WCW: Malala Yousafzai
For today’s Woman Crush, we’ll hear about Malala Yousafzai, one of the most admirable and influential individuals of our generation. She is a Pakistani activist for education and women’s rights and the youngest winner of the Nobel Peace Prize.
Throughout her life, she spoke about education rights, publicly doing so at the age of eleven in front of a local press club which was covered by regional newspapers and television programs. She later began as a trainee and then a peer educator in the Institutes for War and Peace Reporting’s Open Minds Pakistan youth programme, which worked in schools in Swat to help adolescents engage in constructive discussion on social issues.
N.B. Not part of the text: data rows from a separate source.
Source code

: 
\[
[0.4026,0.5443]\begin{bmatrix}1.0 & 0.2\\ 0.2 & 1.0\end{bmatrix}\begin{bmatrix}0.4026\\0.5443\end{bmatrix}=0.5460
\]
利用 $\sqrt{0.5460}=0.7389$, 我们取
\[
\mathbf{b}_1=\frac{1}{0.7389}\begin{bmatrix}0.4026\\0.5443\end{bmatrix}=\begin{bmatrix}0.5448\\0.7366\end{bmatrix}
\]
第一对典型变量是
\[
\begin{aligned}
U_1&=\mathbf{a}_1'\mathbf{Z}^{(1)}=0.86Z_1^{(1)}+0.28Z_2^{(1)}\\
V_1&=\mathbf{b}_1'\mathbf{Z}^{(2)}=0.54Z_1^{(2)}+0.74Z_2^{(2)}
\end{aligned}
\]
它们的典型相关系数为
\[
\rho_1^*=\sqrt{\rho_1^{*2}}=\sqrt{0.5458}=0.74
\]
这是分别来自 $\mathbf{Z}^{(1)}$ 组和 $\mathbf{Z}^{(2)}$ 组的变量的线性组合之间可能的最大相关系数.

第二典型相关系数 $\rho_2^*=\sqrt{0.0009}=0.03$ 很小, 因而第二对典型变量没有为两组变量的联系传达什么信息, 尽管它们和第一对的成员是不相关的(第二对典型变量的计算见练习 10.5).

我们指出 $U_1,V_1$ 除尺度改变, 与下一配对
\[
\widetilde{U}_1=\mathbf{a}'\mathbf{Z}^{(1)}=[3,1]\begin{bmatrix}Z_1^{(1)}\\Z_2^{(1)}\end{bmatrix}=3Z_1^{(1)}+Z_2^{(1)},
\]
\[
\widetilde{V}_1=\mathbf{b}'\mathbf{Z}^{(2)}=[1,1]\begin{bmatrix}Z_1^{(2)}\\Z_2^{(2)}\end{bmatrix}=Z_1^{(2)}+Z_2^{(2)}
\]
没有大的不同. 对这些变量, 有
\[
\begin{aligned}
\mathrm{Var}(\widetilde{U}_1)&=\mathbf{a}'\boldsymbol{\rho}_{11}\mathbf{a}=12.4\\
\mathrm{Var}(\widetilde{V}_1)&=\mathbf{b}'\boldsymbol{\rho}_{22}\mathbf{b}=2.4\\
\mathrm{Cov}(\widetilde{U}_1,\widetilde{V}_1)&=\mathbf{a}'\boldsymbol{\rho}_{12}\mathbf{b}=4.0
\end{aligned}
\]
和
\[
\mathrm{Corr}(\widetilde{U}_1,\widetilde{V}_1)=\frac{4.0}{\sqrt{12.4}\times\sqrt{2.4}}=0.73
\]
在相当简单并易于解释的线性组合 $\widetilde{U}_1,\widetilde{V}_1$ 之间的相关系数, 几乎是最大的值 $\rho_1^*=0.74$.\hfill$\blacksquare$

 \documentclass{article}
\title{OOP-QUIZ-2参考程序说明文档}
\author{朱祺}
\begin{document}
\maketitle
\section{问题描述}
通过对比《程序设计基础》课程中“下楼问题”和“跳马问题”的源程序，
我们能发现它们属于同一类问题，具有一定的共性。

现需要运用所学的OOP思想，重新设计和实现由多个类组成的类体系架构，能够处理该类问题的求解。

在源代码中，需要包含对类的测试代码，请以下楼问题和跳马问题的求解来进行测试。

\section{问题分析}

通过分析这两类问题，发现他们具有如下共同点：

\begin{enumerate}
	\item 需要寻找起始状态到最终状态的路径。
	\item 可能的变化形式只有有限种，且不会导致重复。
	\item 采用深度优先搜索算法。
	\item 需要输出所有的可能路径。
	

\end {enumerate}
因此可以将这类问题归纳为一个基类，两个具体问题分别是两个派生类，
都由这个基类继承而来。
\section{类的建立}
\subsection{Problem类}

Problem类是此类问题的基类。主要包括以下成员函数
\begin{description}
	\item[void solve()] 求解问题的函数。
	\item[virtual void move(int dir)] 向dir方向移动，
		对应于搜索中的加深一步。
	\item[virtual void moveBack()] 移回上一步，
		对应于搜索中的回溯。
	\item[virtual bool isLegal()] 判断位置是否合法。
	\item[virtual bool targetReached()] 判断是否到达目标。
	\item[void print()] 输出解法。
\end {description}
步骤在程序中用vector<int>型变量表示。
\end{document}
At twelve years old, she began writing a blog under a pseudonym for the BBC Urdu where she spoke at length about the Taliban’s rule on Swat and what that meant for the town. TV and music were banned, people were being publicly flogged, and schools were under attack. Her blog helped spread awareness on the severity of the Taliban’s actions. The next year, her authorship of the blog was revealed in a documentary for the New York Times.
In 2011, after she gained recognition from the documentary and from receiving Pakistan’s first National Youth Peace Prize as well as being nominated by the Archbishop Desmond Tutu for the International Peace Prize, the Taliban leaders decided to kill her.
On Malala’s way to school on October 9th, 2012, the bus was raided by a masked gunman from the Taliban who shot Malala in the head. She survived the initial operation in Peshawar and then was airlifted to England, where she continued to live after Pakistan became too unsafe.
She then continued to advocate for the right to education, later creating the Malala Fund to “bring awareness to the social and economic impact of girls’ education and to empower girls to raise their voices, to unlock their potential and to demand change.” (www.malala.org) She also spoke at the UN for worldwide access to education, deeming education to be a humanitarian right that even the very Taliban who attacked her deserves.
The assassination attempt against her sparked international outcry against the Taliban and shed light on the struggles placed under their rule. Malala has changed fundamental establishments concerning the rights of young women and their access to education which would be denied because of social, economic, and political factors for the better. She’s brought attention to dire parts of the world that would otherwise have gone unnoticed without her involvement. She’s an inspiration and a beacon of hope in a troubled world.